> _Exercise details_:
Among the lines of the records, find all that carry the word "color" and copy them.

> _Raw data_:

- Opening Delimiter -

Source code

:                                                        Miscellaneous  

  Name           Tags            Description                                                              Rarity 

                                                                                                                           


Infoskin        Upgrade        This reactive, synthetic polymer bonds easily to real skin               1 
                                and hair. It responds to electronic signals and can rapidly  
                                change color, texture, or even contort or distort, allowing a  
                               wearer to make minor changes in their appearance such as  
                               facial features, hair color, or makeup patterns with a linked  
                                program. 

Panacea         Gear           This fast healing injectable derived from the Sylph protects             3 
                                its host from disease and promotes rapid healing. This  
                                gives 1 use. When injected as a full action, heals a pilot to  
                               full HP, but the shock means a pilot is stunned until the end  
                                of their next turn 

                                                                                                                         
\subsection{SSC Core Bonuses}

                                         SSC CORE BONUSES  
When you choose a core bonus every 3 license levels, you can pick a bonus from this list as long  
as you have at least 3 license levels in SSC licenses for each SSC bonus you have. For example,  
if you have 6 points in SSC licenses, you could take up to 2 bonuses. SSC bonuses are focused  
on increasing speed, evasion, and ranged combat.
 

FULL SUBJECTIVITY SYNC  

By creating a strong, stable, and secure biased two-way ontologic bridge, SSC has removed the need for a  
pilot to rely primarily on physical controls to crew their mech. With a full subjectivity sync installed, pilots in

- Closing Delimiter -

> _Your solution_:
                                change color, texture, or even contort or distort, allowing a  
                               facial features, hair color, or makeup patterns with a linked  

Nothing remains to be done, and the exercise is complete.